Zudem war es zu Unregelmäßigkeiten bei der Erledigung von Geschäftsführungsaufgaben des im kaufmännischen Bereich der Gesellschaft zuständigen Geschäftsführers gekommen, die dem Beklagten hätten auffallen müssen. Anhaltspunkte oder Indizien für Unregelmäßigkeiten oder gar eine krisenhafte Entwicklung im Unternehmen hätten Anlass für eine verschärfte Kontrolle und Überwachung des zuständigen Geschäftsführers durch den Beklagten sein müssen.

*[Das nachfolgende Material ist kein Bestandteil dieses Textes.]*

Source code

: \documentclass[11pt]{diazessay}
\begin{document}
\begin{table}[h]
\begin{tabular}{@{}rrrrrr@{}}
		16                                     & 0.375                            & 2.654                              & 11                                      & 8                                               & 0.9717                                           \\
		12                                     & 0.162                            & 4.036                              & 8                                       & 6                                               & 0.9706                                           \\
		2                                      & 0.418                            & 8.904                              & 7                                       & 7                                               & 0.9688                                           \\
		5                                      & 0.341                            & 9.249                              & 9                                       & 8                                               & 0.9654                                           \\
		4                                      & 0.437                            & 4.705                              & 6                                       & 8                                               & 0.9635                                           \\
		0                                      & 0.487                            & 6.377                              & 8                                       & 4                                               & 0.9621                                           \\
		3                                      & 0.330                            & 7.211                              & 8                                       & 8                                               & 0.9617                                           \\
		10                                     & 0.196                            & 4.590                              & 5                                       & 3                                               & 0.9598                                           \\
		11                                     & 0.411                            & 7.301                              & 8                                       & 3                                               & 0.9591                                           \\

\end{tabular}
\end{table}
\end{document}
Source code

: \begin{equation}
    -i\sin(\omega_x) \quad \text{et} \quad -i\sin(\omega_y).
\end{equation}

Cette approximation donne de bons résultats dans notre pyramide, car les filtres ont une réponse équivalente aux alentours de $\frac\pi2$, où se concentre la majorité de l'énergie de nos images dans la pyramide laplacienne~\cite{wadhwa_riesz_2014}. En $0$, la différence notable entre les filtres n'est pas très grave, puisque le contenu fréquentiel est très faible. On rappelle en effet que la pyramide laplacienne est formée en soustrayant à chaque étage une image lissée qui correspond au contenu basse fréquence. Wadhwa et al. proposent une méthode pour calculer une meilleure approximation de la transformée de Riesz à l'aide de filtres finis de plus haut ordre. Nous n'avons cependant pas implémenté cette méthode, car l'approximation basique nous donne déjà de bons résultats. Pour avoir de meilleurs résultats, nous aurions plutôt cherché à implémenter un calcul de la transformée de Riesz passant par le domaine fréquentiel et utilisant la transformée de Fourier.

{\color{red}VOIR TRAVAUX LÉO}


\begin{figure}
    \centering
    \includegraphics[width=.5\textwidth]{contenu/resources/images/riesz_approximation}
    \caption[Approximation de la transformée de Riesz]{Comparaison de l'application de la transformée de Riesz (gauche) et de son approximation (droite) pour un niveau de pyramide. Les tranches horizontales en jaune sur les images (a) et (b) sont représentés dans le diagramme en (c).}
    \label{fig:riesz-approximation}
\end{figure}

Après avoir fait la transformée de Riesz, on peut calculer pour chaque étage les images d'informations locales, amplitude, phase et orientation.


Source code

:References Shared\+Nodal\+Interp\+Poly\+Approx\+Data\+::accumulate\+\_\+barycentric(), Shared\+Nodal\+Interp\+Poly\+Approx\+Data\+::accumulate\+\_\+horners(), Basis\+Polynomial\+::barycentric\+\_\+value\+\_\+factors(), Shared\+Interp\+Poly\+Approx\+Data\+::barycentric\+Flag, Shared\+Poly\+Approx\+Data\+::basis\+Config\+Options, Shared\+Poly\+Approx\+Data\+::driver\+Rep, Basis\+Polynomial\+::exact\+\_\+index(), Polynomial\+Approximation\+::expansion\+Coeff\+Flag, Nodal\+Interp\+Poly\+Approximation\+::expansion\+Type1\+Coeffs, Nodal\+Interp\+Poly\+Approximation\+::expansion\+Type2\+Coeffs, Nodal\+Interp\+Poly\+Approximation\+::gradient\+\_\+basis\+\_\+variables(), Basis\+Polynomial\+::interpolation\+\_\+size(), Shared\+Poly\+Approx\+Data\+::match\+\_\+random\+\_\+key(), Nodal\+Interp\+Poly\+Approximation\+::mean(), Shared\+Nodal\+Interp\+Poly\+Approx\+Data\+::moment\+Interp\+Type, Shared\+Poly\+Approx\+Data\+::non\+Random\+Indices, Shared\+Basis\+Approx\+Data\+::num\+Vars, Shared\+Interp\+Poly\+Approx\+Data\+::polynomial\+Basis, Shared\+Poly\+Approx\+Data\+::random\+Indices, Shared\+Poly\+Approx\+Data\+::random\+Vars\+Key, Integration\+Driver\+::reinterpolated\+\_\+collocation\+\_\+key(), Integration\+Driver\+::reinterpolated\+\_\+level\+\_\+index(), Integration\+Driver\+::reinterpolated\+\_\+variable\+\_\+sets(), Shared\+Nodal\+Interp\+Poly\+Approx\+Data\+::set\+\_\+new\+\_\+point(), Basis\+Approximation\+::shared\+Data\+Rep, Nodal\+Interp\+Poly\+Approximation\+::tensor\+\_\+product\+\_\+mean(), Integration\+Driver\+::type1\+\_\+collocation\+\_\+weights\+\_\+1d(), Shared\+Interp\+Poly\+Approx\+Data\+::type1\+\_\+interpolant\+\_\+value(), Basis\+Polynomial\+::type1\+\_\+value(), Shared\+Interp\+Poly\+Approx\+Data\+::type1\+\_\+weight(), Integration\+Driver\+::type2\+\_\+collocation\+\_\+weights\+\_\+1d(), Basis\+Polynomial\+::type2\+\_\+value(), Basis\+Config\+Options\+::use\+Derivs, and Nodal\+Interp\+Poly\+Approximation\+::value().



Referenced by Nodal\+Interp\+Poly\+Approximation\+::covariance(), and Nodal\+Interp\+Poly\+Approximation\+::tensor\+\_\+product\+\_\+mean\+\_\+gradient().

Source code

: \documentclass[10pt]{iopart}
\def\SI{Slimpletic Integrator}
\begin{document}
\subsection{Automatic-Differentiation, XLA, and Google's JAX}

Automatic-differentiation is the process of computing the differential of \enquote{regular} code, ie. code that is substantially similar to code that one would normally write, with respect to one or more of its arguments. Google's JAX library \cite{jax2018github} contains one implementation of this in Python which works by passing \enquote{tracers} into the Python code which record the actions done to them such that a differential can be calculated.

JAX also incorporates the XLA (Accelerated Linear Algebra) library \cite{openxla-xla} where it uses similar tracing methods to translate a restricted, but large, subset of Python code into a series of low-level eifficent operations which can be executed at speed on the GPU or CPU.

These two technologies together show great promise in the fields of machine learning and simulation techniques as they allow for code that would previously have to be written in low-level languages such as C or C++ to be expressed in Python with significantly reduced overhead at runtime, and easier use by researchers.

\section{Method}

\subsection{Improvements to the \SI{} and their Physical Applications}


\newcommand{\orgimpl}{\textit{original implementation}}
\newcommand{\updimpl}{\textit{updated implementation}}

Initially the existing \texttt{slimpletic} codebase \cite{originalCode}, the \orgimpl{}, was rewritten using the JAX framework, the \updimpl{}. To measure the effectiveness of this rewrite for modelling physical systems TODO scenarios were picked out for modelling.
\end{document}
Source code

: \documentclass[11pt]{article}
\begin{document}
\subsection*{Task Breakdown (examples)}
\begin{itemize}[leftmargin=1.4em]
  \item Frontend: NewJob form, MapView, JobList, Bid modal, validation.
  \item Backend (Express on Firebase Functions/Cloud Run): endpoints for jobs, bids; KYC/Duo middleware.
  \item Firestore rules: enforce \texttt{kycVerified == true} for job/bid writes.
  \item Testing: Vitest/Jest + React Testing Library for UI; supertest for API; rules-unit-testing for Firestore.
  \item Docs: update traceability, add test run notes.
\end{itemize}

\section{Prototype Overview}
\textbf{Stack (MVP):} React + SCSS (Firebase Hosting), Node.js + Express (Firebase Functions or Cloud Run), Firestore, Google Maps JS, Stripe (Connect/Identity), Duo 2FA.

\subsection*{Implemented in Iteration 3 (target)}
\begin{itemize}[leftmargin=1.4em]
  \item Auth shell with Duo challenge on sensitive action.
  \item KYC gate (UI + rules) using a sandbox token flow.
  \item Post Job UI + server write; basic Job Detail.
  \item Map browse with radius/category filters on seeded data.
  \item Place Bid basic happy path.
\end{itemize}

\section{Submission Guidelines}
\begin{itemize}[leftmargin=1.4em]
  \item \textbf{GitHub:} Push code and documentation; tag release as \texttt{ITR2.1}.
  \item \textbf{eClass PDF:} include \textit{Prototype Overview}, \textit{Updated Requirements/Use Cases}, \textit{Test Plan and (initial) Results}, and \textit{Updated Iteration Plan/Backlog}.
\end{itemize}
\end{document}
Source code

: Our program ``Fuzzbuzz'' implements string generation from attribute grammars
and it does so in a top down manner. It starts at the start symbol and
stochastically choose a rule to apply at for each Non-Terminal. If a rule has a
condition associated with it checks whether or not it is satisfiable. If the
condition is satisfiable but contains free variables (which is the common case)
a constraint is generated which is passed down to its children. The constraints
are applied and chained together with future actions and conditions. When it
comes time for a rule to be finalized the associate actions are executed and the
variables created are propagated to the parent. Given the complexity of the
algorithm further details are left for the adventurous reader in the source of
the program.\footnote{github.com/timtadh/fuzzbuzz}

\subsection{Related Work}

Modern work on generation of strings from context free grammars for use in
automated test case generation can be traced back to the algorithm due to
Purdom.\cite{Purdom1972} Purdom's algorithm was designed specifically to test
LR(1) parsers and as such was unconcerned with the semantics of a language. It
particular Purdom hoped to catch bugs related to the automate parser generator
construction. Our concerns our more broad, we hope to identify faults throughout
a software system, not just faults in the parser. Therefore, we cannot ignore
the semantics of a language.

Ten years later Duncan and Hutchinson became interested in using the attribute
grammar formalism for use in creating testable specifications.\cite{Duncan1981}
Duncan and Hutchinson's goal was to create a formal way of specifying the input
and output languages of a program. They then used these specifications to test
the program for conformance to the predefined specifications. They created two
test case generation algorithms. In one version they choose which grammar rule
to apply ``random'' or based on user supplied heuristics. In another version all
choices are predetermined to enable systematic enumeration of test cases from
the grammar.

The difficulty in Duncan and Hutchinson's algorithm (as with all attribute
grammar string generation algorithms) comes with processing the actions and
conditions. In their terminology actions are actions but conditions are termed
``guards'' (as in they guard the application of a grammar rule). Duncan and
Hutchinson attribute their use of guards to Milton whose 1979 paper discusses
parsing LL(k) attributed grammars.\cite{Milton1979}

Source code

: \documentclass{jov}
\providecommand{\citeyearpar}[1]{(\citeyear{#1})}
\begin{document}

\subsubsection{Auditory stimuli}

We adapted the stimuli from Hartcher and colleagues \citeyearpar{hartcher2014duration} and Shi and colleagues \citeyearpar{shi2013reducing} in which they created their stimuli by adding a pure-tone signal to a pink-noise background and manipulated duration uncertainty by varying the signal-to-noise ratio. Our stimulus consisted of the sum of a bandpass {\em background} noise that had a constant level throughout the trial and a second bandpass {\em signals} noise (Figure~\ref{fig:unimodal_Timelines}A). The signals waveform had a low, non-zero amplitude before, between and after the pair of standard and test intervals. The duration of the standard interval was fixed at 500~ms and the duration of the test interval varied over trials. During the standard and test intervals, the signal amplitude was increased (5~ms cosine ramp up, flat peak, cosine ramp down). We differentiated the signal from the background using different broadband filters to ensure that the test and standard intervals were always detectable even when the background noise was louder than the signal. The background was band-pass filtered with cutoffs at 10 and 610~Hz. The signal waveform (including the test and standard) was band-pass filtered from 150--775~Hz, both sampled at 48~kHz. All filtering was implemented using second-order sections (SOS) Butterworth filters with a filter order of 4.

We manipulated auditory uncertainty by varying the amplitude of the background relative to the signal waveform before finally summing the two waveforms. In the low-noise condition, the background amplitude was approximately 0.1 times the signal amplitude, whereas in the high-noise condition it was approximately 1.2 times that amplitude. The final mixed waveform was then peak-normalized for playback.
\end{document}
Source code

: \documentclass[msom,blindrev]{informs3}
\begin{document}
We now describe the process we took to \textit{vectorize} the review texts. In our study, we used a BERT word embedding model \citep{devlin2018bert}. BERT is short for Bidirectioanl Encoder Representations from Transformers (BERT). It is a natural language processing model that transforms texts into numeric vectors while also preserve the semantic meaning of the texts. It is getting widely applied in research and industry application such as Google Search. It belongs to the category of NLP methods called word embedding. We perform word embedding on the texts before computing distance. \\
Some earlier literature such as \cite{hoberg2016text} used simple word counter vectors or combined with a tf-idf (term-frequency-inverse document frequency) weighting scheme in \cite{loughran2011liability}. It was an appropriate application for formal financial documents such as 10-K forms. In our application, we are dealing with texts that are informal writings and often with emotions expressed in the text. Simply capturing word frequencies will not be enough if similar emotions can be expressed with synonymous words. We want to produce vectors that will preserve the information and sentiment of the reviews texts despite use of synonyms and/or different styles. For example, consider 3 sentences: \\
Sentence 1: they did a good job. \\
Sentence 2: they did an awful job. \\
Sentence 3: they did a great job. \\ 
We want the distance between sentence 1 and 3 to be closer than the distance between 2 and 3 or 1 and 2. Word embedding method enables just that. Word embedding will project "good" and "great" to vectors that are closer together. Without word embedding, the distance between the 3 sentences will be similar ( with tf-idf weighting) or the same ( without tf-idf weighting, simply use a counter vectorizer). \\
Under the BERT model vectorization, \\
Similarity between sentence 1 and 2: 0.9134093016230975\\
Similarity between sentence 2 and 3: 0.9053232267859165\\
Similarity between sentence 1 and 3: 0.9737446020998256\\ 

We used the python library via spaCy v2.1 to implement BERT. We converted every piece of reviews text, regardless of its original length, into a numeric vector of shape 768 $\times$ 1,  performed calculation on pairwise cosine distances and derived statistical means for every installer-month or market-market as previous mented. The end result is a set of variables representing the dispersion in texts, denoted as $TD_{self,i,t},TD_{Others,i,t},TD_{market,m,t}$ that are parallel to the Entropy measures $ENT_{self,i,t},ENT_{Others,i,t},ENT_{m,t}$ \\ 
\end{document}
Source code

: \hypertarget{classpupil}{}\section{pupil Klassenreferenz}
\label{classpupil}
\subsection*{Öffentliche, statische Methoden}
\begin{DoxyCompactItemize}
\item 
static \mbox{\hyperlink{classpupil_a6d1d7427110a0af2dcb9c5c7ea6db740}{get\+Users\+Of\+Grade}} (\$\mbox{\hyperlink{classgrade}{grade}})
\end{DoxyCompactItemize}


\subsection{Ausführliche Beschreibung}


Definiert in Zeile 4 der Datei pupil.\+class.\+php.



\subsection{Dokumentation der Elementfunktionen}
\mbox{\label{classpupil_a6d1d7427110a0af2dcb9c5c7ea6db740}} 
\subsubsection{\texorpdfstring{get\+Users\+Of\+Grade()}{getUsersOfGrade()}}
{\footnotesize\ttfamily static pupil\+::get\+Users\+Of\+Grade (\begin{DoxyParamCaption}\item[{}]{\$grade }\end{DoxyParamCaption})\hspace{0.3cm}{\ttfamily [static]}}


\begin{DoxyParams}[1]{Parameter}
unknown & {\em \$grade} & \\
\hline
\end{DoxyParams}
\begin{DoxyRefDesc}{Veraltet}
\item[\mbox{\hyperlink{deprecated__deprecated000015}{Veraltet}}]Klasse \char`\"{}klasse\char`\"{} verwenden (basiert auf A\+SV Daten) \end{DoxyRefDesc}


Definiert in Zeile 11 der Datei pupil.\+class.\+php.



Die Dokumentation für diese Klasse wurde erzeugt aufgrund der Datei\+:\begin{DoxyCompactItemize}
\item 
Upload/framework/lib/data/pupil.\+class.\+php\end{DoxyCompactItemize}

III. Folgen für die Praxis
1. Schriftform zu empfehlen
Trotz der Entscheidung des BGH zur Formfreiheit der Geschäfts- und Ressortverteilung empfiehlt es sich in Gesellschaften mit mehreren Geschäftsführern, denen unterschiedliche Ressorts zugewiesen werden, die Geschäftsverteilung schriftlich zu fassen.. Nur die schriftliche Fixierung der exakten Zuständigkeiten der einzelnen Geschäftsführer einer GmbH sichert die Erkennbarkeit der Aufgabenzuweisung und die Kontrolle der fachlichen wie persönlichen Eignung des jeweiligen Geschäftsführers zur Erfüllung der ihm zugewiesenen Aufgaben im laufenden Geschäftsgang. Darüber hinaus dient eine schriftliche Fixierung der Beweiserleichterung in Haftungsprozessen wie in dem hier vom BGH entscheidenden Fall.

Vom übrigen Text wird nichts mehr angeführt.